Panorama über das Leben Martin Lodingers

So meinte er rückblickend: „Die Sacrament nur von alter gewohnheit wegen, es wollte nur jederman durch die eigne werck selig werden, vnd gar nit durch Christum. Denn wer da wolte Selig werden, der meinet, der müst es thun durch Fasten, Beten, Allmusen geben, Wallfarten, Kertzen brennen, und desgleichn. Und wennn es hoch kam so war es kirche un Klöster bawen, Mes stiften, vnd in suma, Christus her gar nichts bey uns, vn mit vns zu thun, wir kunde vns alle selbs helffen. Aber wer viel gelt un gut het, dem kunden Mönche vnd Pfaffen in Himmel helffen, vnd ob er gleich ein Gottloser vnd ein feind Christi wer gewesen, vnd auch nie busse het gethan.“[7]

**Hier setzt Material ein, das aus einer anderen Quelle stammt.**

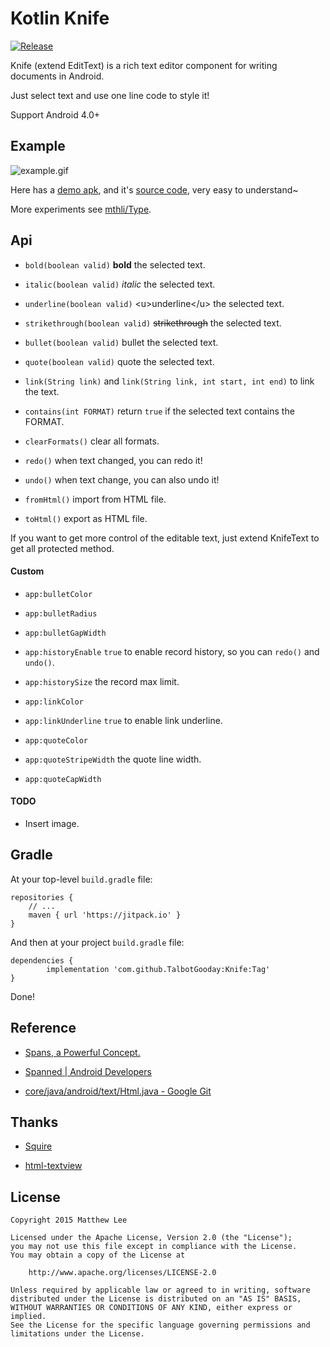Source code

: Kotlin Knife
===

[![Release](https://jitpack.io/v/TalbotGooday/Knife.svg)](https://jitpack.io/#TalbotGooday/Knife)

Knife (extend EditText) is a rich text editor component for writing documents in Android.

Just select text and use one line code to style it!

Support Android 4.0+

## Example

![example.gif](./example.gif "example.gif")

Here has a [demo apk](https://github.com/mthli/Knife/releases/download/v1.1/KnifeDemo.1.1.apk "KnifeDemo.1.1.apk"), and it's [source code](https://github.com/mthli/Knife/tree/master/app "KnifeDemo.1.1.apk's source code"), very easy to understand~

More experiments see [mthli/Type](https://github.com/mthli/Type "mthli/Type").

## Api

 - `bold(boolean valid)` __bold__ the selected text.
 
 - `italic(boolean valid)` _italic_ the selected text.
 
 - `underline(boolean valid)` \<u>underline\</u> the selected text.
 
 - `strikethrough(boolean valid)` <s>strikethrough</s> the selected text. 
 
 - `bullet(boolean valid)` bullet the selected text.
 
 - `quote(boolean valid)` quote the selected text.
 
 - `link(String link)` and `link(String link, int start, int end)` to link the text.
 
 - `contains(int FORMAT)` return `true` if the selected text contains the FORMAT.
 
 - `clearFormats()` clear all formats. 
 
 - `redo()` when text changed, you can redo it!
 
 - `undo()` when text change, you can also undo it!
 
 - `fromHtml()` import from HTML file. 
 
 - `toHtml()` export as HTML file.
 
If you want to get more control of the editable text, just extend KnifeText to get all protected method.

#### Custom

 - `app:bulletColor`
 
 - `app:bulletRadius`
    
 - `app:bulletGapWidth`
 
 - `app:historyEnable` `true` to enable record history, so you can `redo()` and `undo()`.
    
 - `app:historySize` the record max limit.
    
 - `app:linkColor`
    
 - `app:linkUnderline` `true` to enable link underline.
    
 - `app:quoteColor`
    
 - `app:quoteStripeWidth` the quote line width.
    
 - `app:quoteCapWidth`
 
#### TODO

 - Insert image.

## Gradle

At your top-level `build.gradle` file:

    repositories {
        // ...
        maven { url 'https://jitpack.io' }
    }
    
And then at your project `build.gradle` file:

  	dependencies {
	        implementation 'com.github.TalbotGooday:Knife:Tag'
  	}
    
Done!

## Reference

 - [Spans, a Powerful Concept.](http://flavienlaurent.com/blog/2014/01/31/spans/ "Spans, a Powerful Concept.")
 
 - [Spanned | Android Developers](http://developer.android.com/reference/android/text/Spanned.html "Spanned | Android Developers")
 
 - [core/java/android/text/Html.java - Google Git](https://android.googlesource.com/platform/frameworks/base/+/master/core/java/android/text/Html.java "core/java/android/text/Html.java - Google Git")

## Thanks

 - [Squire](https://github.com/neilj/Squire "Squire")
 
 - [html-textview](https://github.com/SufficientlySecure/html-textview "html-textview")

## License

    Copyright 2015 Matthew Lee

    Licensed under the Apache License, Version 2.0 (the "License");
    you may not use this file except in compliance with the License.
    You may obtain a copy of the License at

        http://www.apache.org/licenses/LICENSE-2.0

    Unless required by applicable law or agreed to in writing, software
    distributed under the License is distributed on an "AS IS" BASIS,
    WITHOUT WARRANTIES OR CONDITIONS OF ANY KIND, either express or implied.
    See the License for the specific language governing permissions and
    limitations under the License.
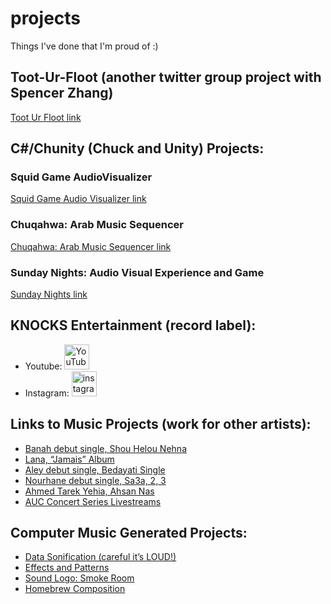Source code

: # projects

Things I've done that I'm proud of :)

## Toot-Ur-Floot (another twitter group project with Spencer Zhang)

[Toot Ur Floot link](https://github.com/spencer-in-github/toot-ur-floot.git)

## C#/Chunity (Chuck and Unity) Projects:

### Squid Game AudioVisualizer

[Squid Game Audio Visualizer link](https://ccrma.stanford.edu/~joudiaa/256a/hw2/)

### Chuqahwa: Arab Music Sequencer

[Chuqahwa: Arab Music Sequencer link](https://ccrma.stanford.edu/~joudiaa/256a/hw3/)

### Sunday Nights: Audio Visual Experience and Game

[Sunday Nights link](https://ccrma.stanford.edu/~joudiaa/256a/final/)

## KNOCKS Entertainment (record label):

 * Youtube: [<img src='https://cdn.jsdelivr.net/npm/simple-icons@3.0.1/icons/youtube.svg' alt='YouTube' height='40'>](https://www.youtube.com/channel/UCBRJ-eKhATckCLEYQrNC6Nw) 
 * Instagram: [<img src='https://cdn.jsdelivr.net/npm/simple-icons@3.0.1/icons/instagram.svg' alt='instagram' height='40'>](https://www.instagram.com/knocksent/)

## Links to Music Projects (work for other artists):

* [Banah debut single, Shou Helou Nehna](https://www.youtube.com/watch?v=9KG4K1jOcUA)
* [Lana, “Jamais” Album](https://iamlana.bandcamp.com/releases)
* [Aley debut single, Bedayati Single](https://www.youtube.com/watch?v=zVILlXqHcqk)
* [Nourhane debut single, Sa3a, 2, 3](https://www.youtube.com/watch?v=L-c6bpHNfMk)
* [Ahmed Tarek Yehia, Ahsan Nas](https://www.youtube.com/watch?v=uXgqnKmN0Vw)
* [AUC Concert Series Livestreams](https://www.youtube.com/channel/UCKPQyaFApE2YQPRhKIG_9cQ)

## Computer Music Generated Projects:

* [Data Sonification (careful it’s LOUD!)](https://ccrma.stanford.edu/~joudiaa/220a/hw1/)
* [Effects and Patterns](https://ccrma.stanford.edu/~joudiaa/220a/hw3/)
* [Sound Logo: Smoke Room](https://ccrma.stanford.edu/~joudiaa/220b/hw1/)
* [Homebrew Composition](https://ccrma.stanford.edu/~joudiaa/220b/hw2/)
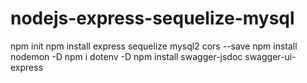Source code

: # nodejs-express-sequelize-mysql

npm init
npm install express sequelize mysql2 cors --save
npm install nodemon -D
npm i dotenv -D
npm install swagger-jsdoc swagger-ui-express

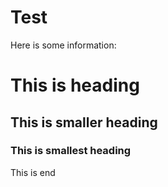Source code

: Test
=======================

Here is some information:

# This is heading
## This is smaller heading
### This is smallest heading

This is end
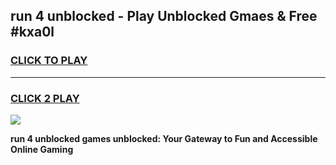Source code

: 
## run 4 unblocked - Play Unblocked Gmaes & Free #kxa0l
<h3>
<a href="https://news.freeplayer.one?title=run_4_unblocked&ref=24F">CLICK TO PLAY</a></h3>
<hr>

<h3>
<a href="https://news.freeplayer.one?title=run_4_unblocked&ref=24F">CLICK 2 PLAY</a>
  
</h3>

<a href="https://news.freeplayer.one?title=run_4_unblocked&ref=24F/"><img src="https://clearcache.store/games.png"></a>


**run 4 unblocked games unblocked: Your Gateway to Fun and Accessible Online Gaming**
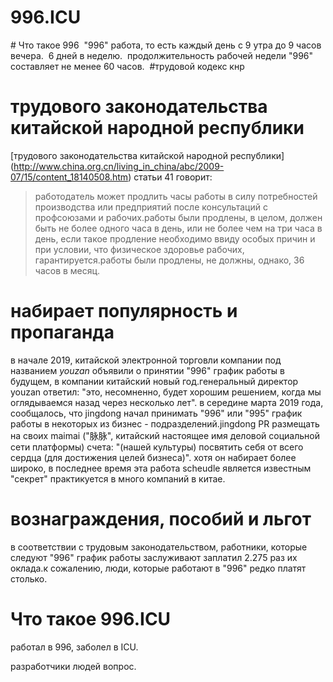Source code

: 996.ICU
===
# Что такое 996 
"996" работа, то есть каждый день с 9 утра до 9 часов вечера.  6 дней в неделю. 
продолжительность рабочей недели "996" составляет не менее 60 часов. 
#трудовой кодекс кнр 
# трудового законодательства китайской народной республики

[трудового законодательства китайской народной республики] (http://www.china.org.cn/living_in_china/abc/2009-07/15/content_18140508.htm) статьи 41 говорит:
> работодатель может продлить часы работы в силу потребностей производства или предприятий после консультаций с профсоюзами и рабочих.работы были продлены, в целом, должен быть не более одного часа в день, или не более чем на три часа в день, если такое продление необходимо ввиду особых причин и при условии, что физическое здоровье рабочих, гарантируется.работы были продлены, не должны, однако, 36 часов в месяц.
# набирает популярность и пропаганда
в начале 2019, китайской электронной торговли компании под названием _youzan_ объявили о принятии "996" график работы в будущем, в компании китайский новый год.генеральный директор youzan ответил: "это, несомненно, будет хорошим решением, когда мы оглядываемся назад через несколько лет".
в середине марта 2019 года, сообщалось, что jingdong начал принимать "996" или "995" график работы в некоторых из бизнес - подразделений.jingdong PR размещать на своих maimai ("脉脉", китайский настоящее имя деловой социальной сети платформы) счета: "(нашей культуры) посвятить себя от всего сердца (для достижения целей бизнеса)".
хотя он набирает более широко, в последнее время эта работа scheudle является известным "секрет" практикуется в много компаний в китае.
# вознаграждения, пособий и льгот
в соответствии с трудовым законодательством, работники, которые следуют "996" график работы заслуживают заплатил 2.275 раз их оклада.к сожалению, люди, которые работают в "996" редко платят столько.
# Что такое 996.ICU
работал в 996, заболел в ICU. 

разработчики людей вопрос.
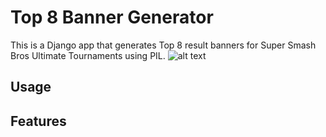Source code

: # Top 8 Banner Generator

This is a Django app that generates Top 8 result banners for Super Smash Bros Ultimate Tournaments using PIL.
![alt text](https://i.imgur.com/fIjBmKa.png "Top 8")

## Usage

## Features
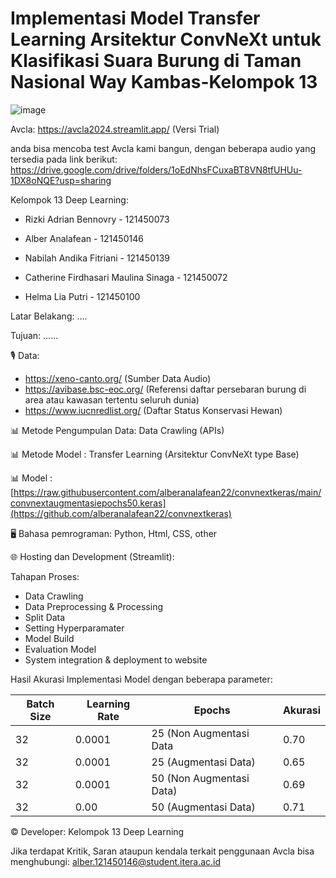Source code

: # Implementasi Model Transfer Learning Arsitektur ConvNeXt untuk Klasifikasi Suara Burung di Taman Nasional Way Kambas-Kelompok 13

![image](https://github.com/user-attachments/assets/546cf905-33dd-4c77-a772-7a87ac493110)

Avcla: https://avcla2024.streamlit.app/ (Versi Trial)

anda bisa mencoba test Avcla kami bangun, dengan beberapa audio yang tersedia pada link berikut: https://drive.google.com/drive/folders/1oEdNhsFCuxaBT8VN8tfUHUu-1DX8oNQE?usp=sharing

Kelompok 13 Deep Learning:

- Rizki Adrian Bennovry - 121450073 
  
- Alber Analafean - 121450146 
  
- Nabilah Andika Fitriani - 121450139 

- Catherine Firdhasari Maulina Sinaga - 121450072
  
- Helma Lia Putri - 121450100

Latar Belakang: ....

Tujuan: ......

🎙 Data: 
- https://xeno-canto.org/ (Sumber Data Audio)
- https://avibase.bsc-eoc.org/ (Referensi daftar persebaran burung di area atau kawasan tertentu seluruh dunia)
- https://www.iucnredlist.org/ (Daftar Status Konservasi Hewan)

📊 Metode Pengumpulan Data: Data Crawling (APIs)

📊 Metode Model : Transfer Learning (Arsitektur ConvNeXt type Base)

📊 Model : [https://raw.githubusercontent.com/alberanalafean22/convnextkeras/main/convnextaugmentasiepochs50.keras](https://github.com/alberanalafean22/convnextkeras)

🖥 Bahasa pemrograman: Python, Html, CSS, other

🌐 Hosting dan Development (Streamlit): 

Tahapan Proses:
- Data Crawling
- Data Preprocessing & Processing
- Split Data
- Setting Hyperparamater
- Model Build
- Evaluation Model
- System integration & deployment to website


Hasil Akurasi Implementasi Model dengan beberapa parameter:

| Batch Size | Learning Rate  | Epochs                   | Akurasi |
|------------|----------------|--------------------------|---------|
| 32         |     0.0001     | 25 (Non Augmentasi Data  |   0.70  |
| 32         |     0.0001     | 25 (Augmentasi Data)     |   0.65  |
| 32         |     0.0001     | 50 (Non Augmentasi Data) |   0.69  |
| 32         |     0.00       | 50 (Augmentasi Data)     |   0.71  |

© Developer: Kelompok 13 Deep Learning

Jika terdapat Kritik, Saran ataupun kendala terkait penggunaan Avcla bisa menghubungi: alber.121450146@student.itera.ac.id
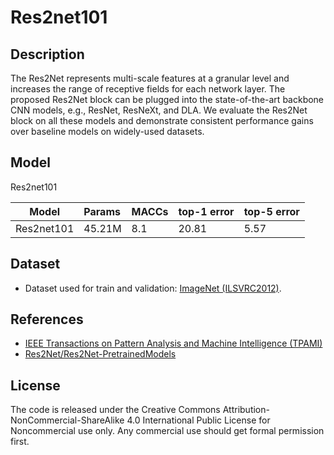 <!--- Creative Commons Attribution-NonCommercial-ShareAlike 4.0 -->

# Res2net101

## Description

The Res2Net represents multi-scale features at a granular level and increases the range of receptive fields for each network layer. The proposed Res2Net block can be plugged into the state-of-the-art backbone CNN models, e.g., ResNet, ResNeXt, and DLA. We evaluate the Res2Net block on all these models and demonstrate consistent performance gains over baseline models on widely-used datasets.

## Model

Res2net101

|Model        |Params       |MACCs        |top-1 error       |top-5 error       |
|-------------|:------------|:------------|:-----------------|:-----------------|
|Res2net101   |45.21M       |8.1          |20.81             |5.57              |

## Dataset

* Dataset used for train and validation: [ImageNet (ILSVRC2012)](http://www.image-net.org/challenges/LSVRC/2012/).

## References

* [IEEE Transactions on Pattern Analysis and Machine Intelligence (TPAMI)](https://arxiv.org/pdf/1904.01169.pdf)
* [Res2Net/Res2Net-PretrainedModels](https://github.com/Res2Net/Res2Net-PretrainedModels)

## License

The code is released under the Creative Commons Attribution-NonCommercial-ShareAlike 4.0 International Public License for Noncommercial use only. Any commercial use should get formal permission first.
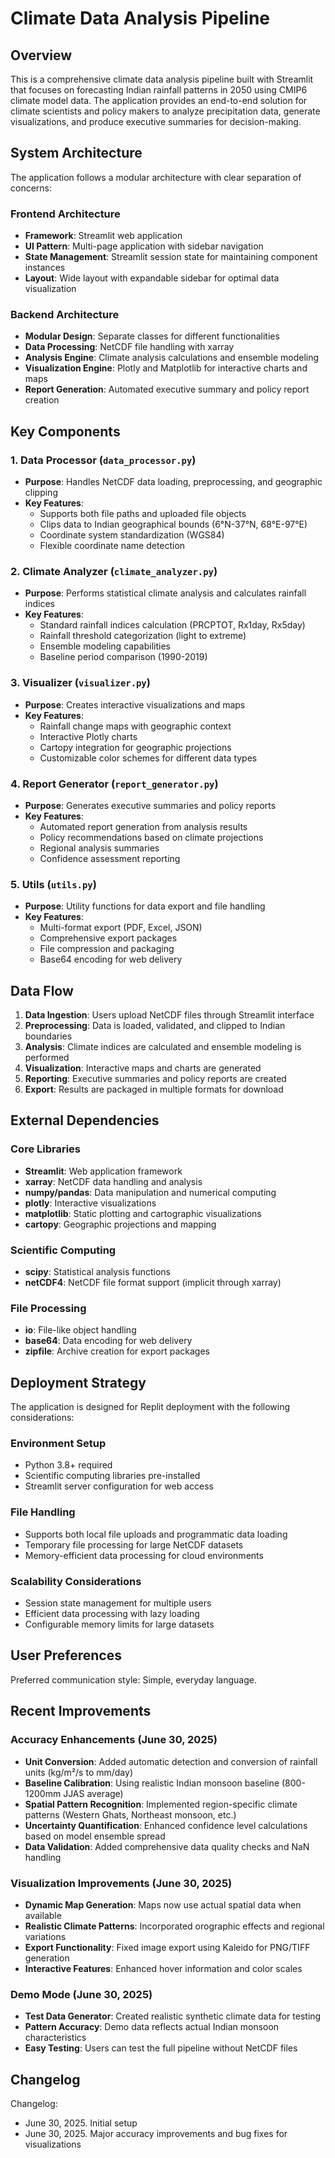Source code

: # Climate Data Analysis Pipeline

## Overview

This is a comprehensive climate data analysis pipeline built with Streamlit that focuses on forecasting Indian rainfall patterns in 2050 using CMIP6 climate model data. The application provides an end-to-end solution for climate scientists and policy makers to analyze precipitation data, generate visualizations, and produce executive summaries for decision-making.

## System Architecture

The application follows a modular architecture with clear separation of concerns:

### Frontend Architecture
- **Framework**: Streamlit web application
- **UI Pattern**: Multi-page application with sidebar navigation
- **State Management**: Streamlit session state for maintaining component instances
- **Layout**: Wide layout with expandable sidebar for optimal data visualization

### Backend Architecture
- **Modular Design**: Separate classes for different functionalities
- **Data Processing**: NetCDF file handling with xarray
- **Analysis Engine**: Climate analysis calculations and ensemble modeling
- **Visualization Engine**: Plotly and Matplotlib for interactive charts and maps
- **Report Generation**: Automated executive summary and policy report creation

## Key Components

### 1. Data Processor (`data_processor.py`)
- **Purpose**: Handles NetCDF data loading, preprocessing, and geographic clipping
- **Key Features**:
  - Supports both file paths and uploaded file objects
  - Clips data to Indian geographical bounds (6°N-37°N, 68°E-97°E)
  - Coordinate system standardization (WGS84)
  - Flexible coordinate name detection

### 2. Climate Analyzer (`climate_analyzer.py`)
- **Purpose**: Performs statistical climate analysis and calculates rainfall indices
- **Key Features**:
  - Standard rainfall indices calculation (PRCPTOT, Rx1day, Rx5day)
  - Rainfall threshold categorization (light to extreme)
  - Ensemble modeling capabilities
  - Baseline period comparison (1990-2019)

### 3. Visualizer (`visualizer.py`)
- **Purpose**: Creates interactive visualizations and maps
- **Key Features**:
  - Rainfall change maps with geographic context
  - Interactive Plotly charts
  - Cartopy integration for geographic projections
  - Customizable color schemes for different data types

### 4. Report Generator (`report_generator.py`)
- **Purpose**: Generates executive summaries and policy reports
- **Key Features**:
  - Automated report generation from analysis results
  - Policy recommendations based on climate projections
  - Regional analysis summaries
  - Confidence assessment reporting

### 5. Utils (`utils.py`)
- **Purpose**: Utility functions for data export and file handling
- **Key Features**:
  - Multi-format export (PDF, Excel, JSON)
  - Comprehensive export packages
  - File compression and packaging
  - Base64 encoding for web delivery

## Data Flow

1. **Data Ingestion**: Users upload NetCDF files through Streamlit interface
2. **Preprocessing**: Data is loaded, validated, and clipped to Indian boundaries
3. **Analysis**: Climate indices are calculated and ensemble modeling is performed
4. **Visualization**: Interactive maps and charts are generated
5. **Reporting**: Executive summaries and policy reports are created
6. **Export**: Results are packaged in multiple formats for download

## External Dependencies

### Core Libraries
- **Streamlit**: Web application framework
- **xarray**: NetCDF data handling and analysis
- **numpy/pandas**: Data manipulation and numerical computing
- **plotly**: Interactive visualizations
- **matplotlib**: Static plotting and cartographic visualizations
- **cartopy**: Geographic projections and mapping

### Scientific Computing
- **scipy**: Statistical analysis functions
- **netCDF4**: NetCDF file format support (implicit through xarray)

### File Processing
- **io**: File-like object handling
- **base64**: Data encoding for web delivery
- **zipfile**: Archive creation for export packages

## Deployment Strategy

The application is designed for Replit deployment with the following considerations:

### Environment Setup
- Python 3.8+ required
- Scientific computing libraries pre-installed
- Streamlit server configuration for web access

### File Handling
- Supports both local file uploads and programmatic data loading
- Temporary file processing for large NetCDF datasets
- Memory-efficient data processing for cloud environments

### Scalability Considerations
- Session state management for multiple users
- Efficient data processing with lazy loading
- Configurable memory limits for large datasets

## User Preferences

Preferred communication style: Simple, everyday language.

## Recent Improvements

### Accuracy Enhancements (June 30, 2025)
- **Unit Conversion**: Added automatic detection and conversion of rainfall units (kg/m²/s to mm/day)
- **Baseline Calibration**: Using realistic Indian monsoon baseline (800-1200mm JJAS average)
- **Spatial Pattern Recognition**: Implemented region-specific climate patterns (Western Ghats, Northeast monsoon, etc.)
- **Uncertainty Quantification**: Enhanced confidence level calculations based on model ensemble spread
- **Data Validation**: Added comprehensive data quality checks and NaN handling

### Visualization Improvements (June 30, 2025)  
- **Dynamic Map Generation**: Maps now use actual spatial data when available
- **Realistic Climate Patterns**: Incorporated orographic effects and regional variations
- **Export Functionality**: Fixed image export using Kaleido for PNG/TIFF generation
- **Interactive Features**: Enhanced hover information and color scales

### Demo Mode (June 30, 2025)
- **Test Data Generator**: Created realistic synthetic climate data for testing
- **Pattern Accuracy**: Demo data reflects actual Indian monsoon characteristics
- **Easy Testing**: Users can test the full pipeline without NetCDF files

## Changelog

Changelog:
- June 30, 2025. Initial setup
- June 30, 2025. Major accuracy improvements and bug fixes for visualizations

Das universelle Verbot des Protestantismus hatte zur Folge, dass sich die protestantischen Akteure gezwungen sahen, „mit Selbstbewusstsein ein ‚religiöses Doppelleben‘ zu führen“. Den Briefverkehr hat er nicht als Einzelperson, sondern „mit Wissen und Willen seiner Gemeinde“, also gewissermaßen als Anführer der lutherischen Bewegung in Gastein, begonnen.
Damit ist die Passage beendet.